- Born: April 14, 1948 (age 77) South Korea
- Citizenship: United States
- Known for: Highest ever recorded VO_{2} max for a woman 75 or above

= Jeannie Rice =

American runner (born 1948)

Jeannie Rice (born April 14, 1948) is an American runner, known for her short finish times at an advanced age. She holds multiple marathon world records in her age division. Her unusually robust physiology has drawn the attention of medical researchers, who found that she had the highest VO_{2} max for a woman 75 or above ever recorded.

==Early life==
Rice was born on April 14, 1948, in South Korea. She immigrated to Mentor, Ohio when she was 18 or 19 to go to nursing school. She was a real estate agent by trade, and managed to sell 27 homes in her first year. She has since semi-retired.

==Running==
Rice began running at age 35 to lose weight gained on a vacation back in her native South Korea. She was inspired to take up marathon running in particular by Joan Benoit's gold medal performance at the 1984 Olympics. She began with the Cleveland Marathon in 1983, running a 3:45.
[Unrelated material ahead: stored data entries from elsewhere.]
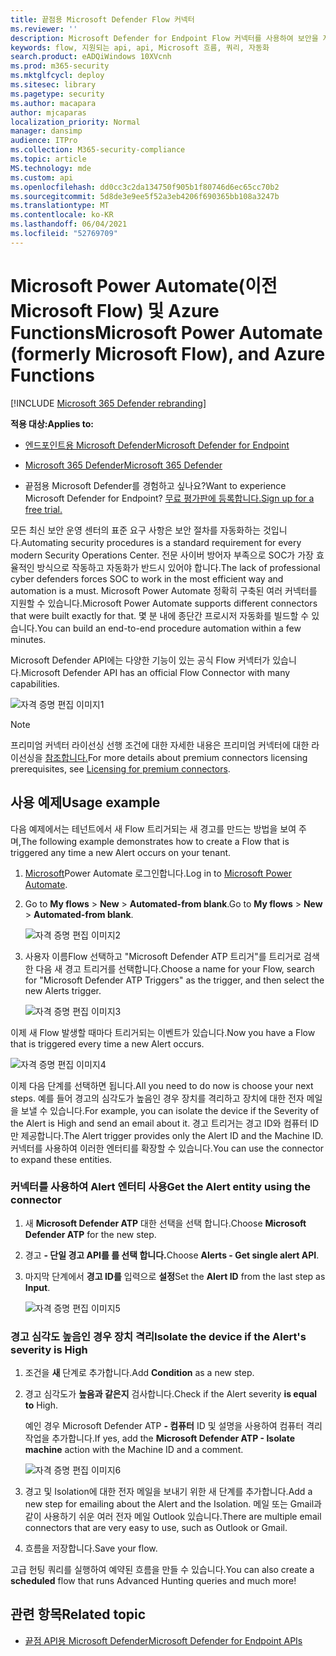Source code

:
```yaml
---
title: 끝점용 Microsoft Defender Flow 커넥터
ms.reviewer: ''
description: Microsoft Defender for Endpoint Flow 커넥터를 사용하여 보안을 자동화하고 테넌트에서 새 경고가 발생할 때 트리거되는 흐름을 만들 수 있습니다.
keywords: flow, 지원되는 api, api, Microsoft 흐름, 쿼리, 자동화
search.product: eADQiWindows 10XVcnh
ms.prod: m365-security
ms.mktglfcycl: deploy
ms.sitesec: library
ms.pagetype: security
ms.author: macapara
author: mjcaparas
localization_priority: Normal
manager: dansimp
audience: ITPro
ms.collection: M365-security-compliance
ms.topic: article
MS.technology: mde
ms.custom: api
ms.openlocfilehash: dd0cc3c2da134750f905b1f80746d6ec65cc70b2
ms.sourcegitcommit: 5d8de3e9ee5f52a3eb4206f690365bb108a3247b
ms.translationtype: MT
ms.contentlocale: ko-KR
ms.lasthandoff: 06/04/2021
ms.locfileid: "52769709"
---
```

# <a name="microsoft-power-automate-formerly-microsoft-flow-and-azure-functions"></a><span data-ttu-id="308f6-104">Microsoft Power Automate(이전 Microsoft Flow) 및 Azure Functions</span><span class="sxs-lookup"><span data-stu-id="308f6-104">Microsoft Power Automate (formerly Microsoft Flow), and Azure Functions</span></span>

[!INCLUDE [Microsoft 365 Defender rebranding](../../includes/microsoft-defender.md)]

<span data-ttu-id="308f6-105">**적용 대상:**</span><span class="sxs-lookup"><span data-stu-id="308f6-105">**Applies to:**</span></span>
- [<span data-ttu-id="308f6-106">엔드포인트용 Microsoft Defender</span><span class="sxs-lookup"><span data-stu-id="308f6-106">Microsoft Defender for Endpoint</span></span>](https://go.microsoft.com/fwlink/p/?linkid=2154037)
- [<span data-ttu-id="308f6-107">Microsoft 365 Defender</span><span class="sxs-lookup"><span data-stu-id="308f6-107">Microsoft 365 Defender</span></span>](https://go.microsoft.com/fwlink/?linkid=2118804)


- <span data-ttu-id="308f6-108">끝점용 Microsoft Defender를 경험하고 싶나요?</span><span class="sxs-lookup"><span data-stu-id="308f6-108">Want to experience Microsoft Defender for Endpoint?</span></span> [<span data-ttu-id="308f6-109">무료 평가판에 등록합니다.</span><span class="sxs-lookup"><span data-stu-id="308f6-109">Sign up for a free trial.</span></span>](https://www.microsoft.com/microsoft-365/windows/microsoft-defender-atp?ocid=docs-wdatp-exposedapis-abovefoldlink) 

<span data-ttu-id="308f6-110">모든 최신 보안 운영 센터의 표준 요구 사항은 보안 절차를 자동화하는 것입니다.</span><span class="sxs-lookup"><span data-stu-id="308f6-110">Automating security procedures is a standard requirement for every modern Security Operations Center.</span></span> <span data-ttu-id="308f6-111">전문 사이버 방어자 부족으로 SOC가 가장 효율적인 방식으로 작동하고 자동화가 반드시 있어야 합니다.</span><span class="sxs-lookup"><span data-stu-id="308f6-111">The lack of professional cyber defenders forces SOC to work in the most efficient way and automation is a must.</span></span> <span data-ttu-id="308f6-112">Microsoft Power Automate 정확히 구축된 여러 커넥터를 지원할 수 있습니다.</span><span class="sxs-lookup"><span data-stu-id="308f6-112">Microsoft Power Automate supports different connectors that were built exactly for that.</span></span> <span data-ttu-id="308f6-113">몇 분 내에 종단간 프로시저 자동화를 빌드할 수 있습니다.</span><span class="sxs-lookup"><span data-stu-id="308f6-113">You can build an end-to-end procedure automation within a few minutes.</span></span>

<span data-ttu-id="308f6-114">Microsoft Defender API에는 다양한 기능이 있는 공식 Flow 커넥터가 있습니다.</span><span class="sxs-lookup"><span data-stu-id="308f6-114">Microsoft Defender API has an official Flow Connector with many capabilities.</span></span>

![자격 증명 편집 이미지1](images/api-flow-0.png)

> [!NOTE]
> <span data-ttu-id="308f6-116">프리미엄 커넥터 라이선싱 선행 조건에 대한 자세한 내용은 프리미엄 커넥터에 대한 라이선싱을 [참조합니다.](https://docs.microsoft.com/power-automate/triggers-introduction#licensing-for-premium-connectors)</span><span class="sxs-lookup"><span data-stu-id="308f6-116">For more details about premium connectors licensing prerequisites, see [Licensing for premium connectors](https://docs.microsoft.com/power-automate/triggers-introduction#licensing-for-premium-connectors).</span></span>


## <a name="usage-example"></a><span data-ttu-id="308f6-117">사용 예제</span><span class="sxs-lookup"><span data-stu-id="308f6-117">Usage example</span></span>

<span data-ttu-id="308f6-118">다음 예제에서는 테넌트에서 새 Flow 트리거되는 새 경고를 만드는 방법을 보여 주며,</span><span class="sxs-lookup"><span data-stu-id="308f6-118">The following example demonstrates how to create a Flow that is triggered any time a new Alert occurs on your tenant.</span></span>

1. <span data-ttu-id="308f6-119">[Microsoft](https://flow.microsoft.com)Power Automate 로그인합니다.</span><span class="sxs-lookup"><span data-stu-id="308f6-119">Log in to [Microsoft Power Automate](https://flow.microsoft.com).</span></span>

2. <span data-ttu-id="308f6-120">Go to **My flows**  >  **New**  >  **Automated-from blank**.</span><span class="sxs-lookup"><span data-stu-id="308f6-120">Go to **My flows** > **New** > **Automated-from blank**.</span></span>

    ![자격 증명 편집 이미지2](images/api-flow-1.png)

3. <span data-ttu-id="308f6-122">사용자 이름Flow 선택하고 "Microsoft Defender ATP 트리거"를 트리거로 검색한 다음 새 경고 트리거를 선택합니다.</span><span class="sxs-lookup"><span data-stu-id="308f6-122">Choose a name for your Flow, search for "Microsoft Defender ATP Triggers" as the trigger, and then select the new Alerts trigger.</span></span>

    ![자격 증명 편집 이미지3](images/api-flow-2.png)

<span data-ttu-id="308f6-124">이제 새 Flow 발생할 때마다 트리거되는 이벤트가 있습니다.</span><span class="sxs-lookup"><span data-stu-id="308f6-124">Now you have a Flow that is triggered every time a new Alert occurs.</span></span>

![자격 증명 편집 이미지4](images/api-flow-3.png)

<span data-ttu-id="308f6-126">이제 다음 단계를 선택하면 됩니다.</span><span class="sxs-lookup"><span data-stu-id="308f6-126">All you need to do now is choose your next steps.</span></span>
<span data-ttu-id="308f6-127">예를 들어 경고의 심각도가 높음인 경우 장치를 격리하고 장치에 대한 전자 메일을 보낼 수 있습니다.</span><span class="sxs-lookup"><span data-stu-id="308f6-127">For example, you can isolate the device if the Severity of the Alert is High and send an email about it.</span></span>
<span data-ttu-id="308f6-128">경고 트리거는 경고 ID와 컴퓨터 ID만 제공합니다.</span><span class="sxs-lookup"><span data-stu-id="308f6-128">The Alert trigger provides only the Alert ID and the Machine ID.</span></span> <span data-ttu-id="308f6-129">커넥터를 사용하여 이러한 엔터티를 확장할 수 있습니다.</span><span class="sxs-lookup"><span data-stu-id="308f6-129">You can use the connector to expand these entities.</span></span>

### <a name="get-the-alert-entity-using-the-connector"></a><span data-ttu-id="308f6-130">커넥터를 사용하여 Alert 엔터티 사용</span><span class="sxs-lookup"><span data-stu-id="308f6-130">Get the Alert entity using the connector</span></span>

1. <span data-ttu-id="308f6-131">새 **Microsoft Defender ATP** 대한 선택을 선택 합니다.</span><span class="sxs-lookup"><span data-stu-id="308f6-131">Choose **Microsoft Defender ATP** for the new step.</span></span>

2. <span data-ttu-id="308f6-132">경고 **- 단일 경고 API를 를 선택 합니다.**</span><span class="sxs-lookup"><span data-stu-id="308f6-132">Choose **Alerts - Get single alert API**.</span></span>

3. <span data-ttu-id="308f6-133">마지막 단계에서 **경고 ID를** 입력으로 **설정**</span><span class="sxs-lookup"><span data-stu-id="308f6-133">Set the **Alert ID** from the last step as **Input**.</span></span>

    ![자격 증명 편집 이미지5](images/api-flow-4.png)

### <a name="isolate-the-device-if-the-alerts-severity-is-high"></a><span data-ttu-id="308f6-135">경고 심각도 높음인 경우 장치 격리</span><span class="sxs-lookup"><span data-stu-id="308f6-135">Isolate the device if the Alert's severity is High</span></span>

1. <span data-ttu-id="308f6-136">조건을 **새** 단계로 추가합니다.</span><span class="sxs-lookup"><span data-stu-id="308f6-136">Add **Condition** as a new step.</span></span>

2. <span data-ttu-id="308f6-137">경고 심각도가 **높음과 같은지** 검사합니다.</span><span class="sxs-lookup"><span data-stu-id="308f6-137">Check if the Alert severity **is equal to** High.</span></span>

   <span data-ttu-id="308f6-138">예인 경우 Microsoft Defender ATP **- 컴퓨터** ID 및 설명을 사용하여 컴퓨터 격리 작업을 추가합니다.</span><span class="sxs-lookup"><span data-stu-id="308f6-138">If yes, add the **Microsoft Defender ATP - Isolate machine** action with the Machine ID and a comment.</span></span>

    ![자격 증명 편집 이미지6](images/api-flow-5.png)

3. <span data-ttu-id="308f6-140">경고 및 Isolation에 대한 전자 메일을 보내기 위한 새 단계를 추가합니다.</span><span class="sxs-lookup"><span data-stu-id="308f6-140">Add a new step for emailing about the Alert and the Isolation.</span></span> <span data-ttu-id="308f6-141">메일 또는 Gmail과 같이 사용하기 쉬운 여러 전자 메일 Outlook 있습니다.</span><span class="sxs-lookup"><span data-stu-id="308f6-141">There are multiple email connectors that are very easy to use, such as Outlook or Gmail.</span></span>

4. <span data-ttu-id="308f6-142">흐름을 저장합니다.</span><span class="sxs-lookup"><span data-stu-id="308f6-142">Save your flow.</span></span>

<span data-ttu-id="308f6-143">고급 헌팅  쿼리를 실행하여 예약된 흐름을 만들 수 있습니다.</span><span class="sxs-lookup"><span data-stu-id="308f6-143">You can also create a **scheduled** flow that runs Advanced Hunting queries and much more!</span></span>

## <a name="related-topic"></a><span data-ttu-id="308f6-144">관련 항목</span><span class="sxs-lookup"><span data-stu-id="308f6-144">Related topic</span></span>
- [<span data-ttu-id="308f6-145">끝점 API용 Microsoft Defender</span><span class="sxs-lookup"><span data-stu-id="308f6-145">Microsoft Defender for Endpoint APIs</span></span>](apis-intro.md)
In 2016, she estimated that she had run 1,000 races. She began setting world records in 2018, when she was 70 years old. This was around the time she began attracting attention in the running community. By 2019, she held the world records for the Akron Marathon and Akron Half Marathon for women 70+ years of age, posting 3:27:50 and 1:37:07. In 2023, she became a World Marathon Majors six-star finisher. She had completed 134 marathons by 2025, placing first multiple times in her age category of 70+. She has surpassed all male competitors of her age group in a marathon five times.
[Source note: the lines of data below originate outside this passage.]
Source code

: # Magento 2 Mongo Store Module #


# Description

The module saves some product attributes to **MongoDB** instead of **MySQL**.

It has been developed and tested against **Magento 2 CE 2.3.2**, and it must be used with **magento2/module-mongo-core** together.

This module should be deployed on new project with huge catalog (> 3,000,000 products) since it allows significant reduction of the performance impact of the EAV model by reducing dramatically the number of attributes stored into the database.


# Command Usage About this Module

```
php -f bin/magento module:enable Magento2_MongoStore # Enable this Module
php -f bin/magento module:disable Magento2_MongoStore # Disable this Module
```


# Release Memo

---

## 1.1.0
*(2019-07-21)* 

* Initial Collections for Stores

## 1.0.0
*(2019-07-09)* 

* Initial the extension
In a 2025 study published in the Journal of Applied Physiology, her VO_{2} max was recorded at 47.8, the highest ever recorded for a woman aged 75 or older, and her max heart rate at 180 beats per minute. For reference, such a VO_{2} max is average for a 25-year-old woman. The study also noted that with times of 3:24:48 and 3:33:27, Rice holds world records for the marathon in the W70 marathon world record progression 70-74 and W75 marathon world record progression 75-79 year women age group categories. Conversely, her running economy was found to be unremarkable.
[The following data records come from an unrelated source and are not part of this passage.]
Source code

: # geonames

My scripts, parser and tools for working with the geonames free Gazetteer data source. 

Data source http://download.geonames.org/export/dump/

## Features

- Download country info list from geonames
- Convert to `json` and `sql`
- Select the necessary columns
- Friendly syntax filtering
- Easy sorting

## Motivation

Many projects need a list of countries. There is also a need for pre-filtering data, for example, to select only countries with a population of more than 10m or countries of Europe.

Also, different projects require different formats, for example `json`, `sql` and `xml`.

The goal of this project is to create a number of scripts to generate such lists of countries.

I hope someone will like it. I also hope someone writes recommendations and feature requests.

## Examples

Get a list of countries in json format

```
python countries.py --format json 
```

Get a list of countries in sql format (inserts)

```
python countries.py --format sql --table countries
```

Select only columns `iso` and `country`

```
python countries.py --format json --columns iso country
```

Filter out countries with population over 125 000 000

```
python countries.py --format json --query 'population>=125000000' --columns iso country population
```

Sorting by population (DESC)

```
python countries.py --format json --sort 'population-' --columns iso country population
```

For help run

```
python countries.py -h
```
As of 2025, she is the fastest woman (aged 75 to 79) worldwide in the 1500m, 5km or 10km.

== Personal life ==
Rice was married but divorced due to her husband's lack of support for her running. Rice is a mother of two sons. She has grandchildren. In addition to running, she skis. She is a snowbird, spending time in both Cleveland, Ohio and Naples, Florida. Throughout the course of her running career, she has suffered only one injury. She consistently runs 50 mi per week.

Rice is a lifelong pescetarian and says "I eat a lot of rice."

She was present at the 2013 Boston Marathon, and was near the bombing.